Coca-Cola is asking people to vote for an online match between three groups competing in a desert for a Coke on Game Day. Pepsi and Toyota are using viewers' photos in their ads. Audi let people choose the end of its Super Bowl ad, while Lincoln based its spot on more 6,000 tweets from fans about their road trips.
"We drove passed an alpaca farm, a few of them were meandering on the highway and my sister screamed, "It's the Alpacalypse!")," reads one tweet in Lincoln's Super Bowl ad that features rapper Joseph "Rev Run" Simmons and Wil Wheaton, who acted in the iconic science-fiction series "Star Trek: The Next Generation."

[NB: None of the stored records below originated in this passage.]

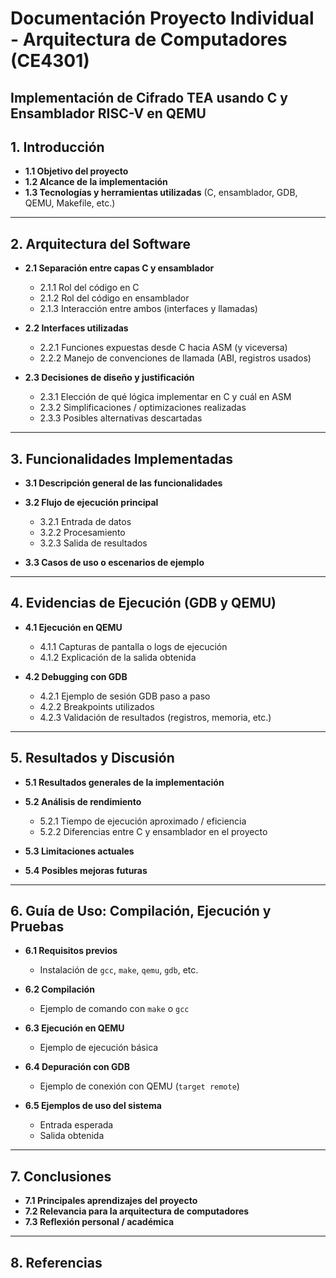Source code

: # Documentación Proyecto Individual - Arquitectura de Computadores (CE4301)
## Implementación de Cifrado TEA usando C y Ensamblador RISC-V en QEMU

## 1. Introducción

* **1.1 Objetivo del proyecto**
* **1.2 Alcance de la implementación**
* **1.3 Tecnologías y herramientas utilizadas** (C, ensamblador, GDB, QEMU, Makefile, etc.)

---

## 2. Arquitectura del Software

* **2.1 Separación entre capas C y ensamblador**

  * 2.1.1 Rol del código en C
  * 2.1.2 Rol del código en ensamblador
  * 2.1.3 Interacción entre ambos (interfaces y llamadas)
* **2.2 Interfaces utilizadas**

  * 2.2.1 Funciones expuestas desde C hacia ASM (y viceversa)
  * 2.2.2 Manejo de convenciones de llamada (ABI, registros usados)
* **2.3 Decisiones de diseño y justificación**

  * 2.3.1 Elección de qué lógica implementar en C y cuál en ASM
  * 2.3.2 Simplificaciones / optimizaciones realizadas
  * 2.3.3 Posibles alternativas descartadas

---

## 3. Funcionalidades Implementadas

* **3.1 Descripción general de las funcionalidades**
* **3.2 Flujo de ejecución principal**

  * 3.2.1 Entrada de datos
  * 3.2.2 Procesamiento
  * 3.2.3 Salida de resultados
* **3.3 Casos de uso o escenarios de ejemplo**

---

## 4. Evidencias de Ejecución (GDB y QEMU)

* **4.1 Ejecución en QEMU**

  * 4.1.1 Capturas de pantalla o logs de ejecución
  * 4.1.2 Explicación de la salida obtenida
* **4.2 Debugging con GDB**

  * 4.2.1 Ejemplo de sesión GDB paso a paso
  * 4.2.2 Breakpoints utilizados
  * 4.2.3 Validación de resultados (registros, memoria, etc.)

---

## 5. Resultados y Discusión

* **5.1 Resultados generales de la implementación**
* **5.2 Análisis de rendimiento**

  * 5.2.1 Tiempo de ejecución aproximado / eficiencia
  * 5.2.2 Diferencias entre C y ensamblador en el proyecto
* **5.3 Limitaciones actuales**
* **5.4 Posibles mejoras futuras**

---

## 6. Guía de Uso: Compilación, Ejecución y Pruebas

* **6.1 Requisitos previos**

  * Instalación de `gcc`, `make`, `qemu`, `gdb`, etc.
* **6.2 Compilación**

  * Ejemplo de comando con `make` o `gcc`
* **6.3 Ejecución en QEMU**

  * Ejemplo de ejecución básica
* **6.4 Depuración con GDB**

  * Ejemplo de conexión con QEMU (`target remote`)
* **6.5 Ejemplos de uso del sistema**

  * Entrada esperada
  * Salida obtenida

---

## 7. Conclusiones

* **7.1 Principales aprendizajes del proyecto**
* **7.2 Relevancia para la arquitectura de computadores**
* **7.3 Reflexión personal / académica**

---

## 8. Referencias
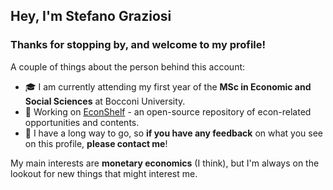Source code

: ## Hey, I'm Stefano Graziosi

### Thanks for stopping by, and welcome to my profile!

A couple of things about the person behind this account:

- 🎓 I am currently attending my first year of the **MSc in Economic and Social Sciences** at Bocconi University.
- 🔭 Working on [EconShelf]((http://econshelf.notion.site)) - an open-source repository of econ-related opportunities and contents.
- 🌱 I have a long way to go, so **if you have any feedback** on what you see on this profile, **please contact me**!

My main interests are **monetary economics** (I think), but I'm always on the lookout for new things that might interest me.

<!--
**stfgrz/stfgrz** is a ✨ _special_ ✨ repository because its `README.md` (this file) appears on your GitHub profile.

Here are some ideas to get you started:

- 🔭 I’m currently working on ...
- 🌱 I’m currently learning ...
- 👯 I’m looking to collaborate on ...
- 🤔 I’m looking for help with ...
- 💬 Ask me about ...
- 📫 How to reach me: ...
- 😄 Pronouns: ...
- ⚡ Fun fact: ...
-->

Advertisers have found new ways to get viewers into the game online. And they're going well beyond encouraging fans to tweet or "like" their ads on websites like Twitter Facebook.
They're trying to get the most of their Super Bowl ads, which cost nearly $4 million a pop. Companies that advertise during the Super Bowl get a 20 percent increase in Web traffic on the day of the game, according to the analytics arm of software maker Adobe. They also have a higher online audience than average in the week after.
"We're seeing better and more unique ways of getting people involved," said Robert Kolt, an advertising instructor at Michigan State University. "You want people to be engaged."
PepsiCo, which is sponsoring the Super Bowl halftime show, said its goal was to create buzz online with a monthlong campaign that went well beyond a voiceover saying "brought to you by Pepsi."
For about two weeks, Pepsi asked fans online and via a digital billboard in New York's Times Square to submit their pictures for a chance to appear in a 30-second "intro" spot to air right before the halftime show.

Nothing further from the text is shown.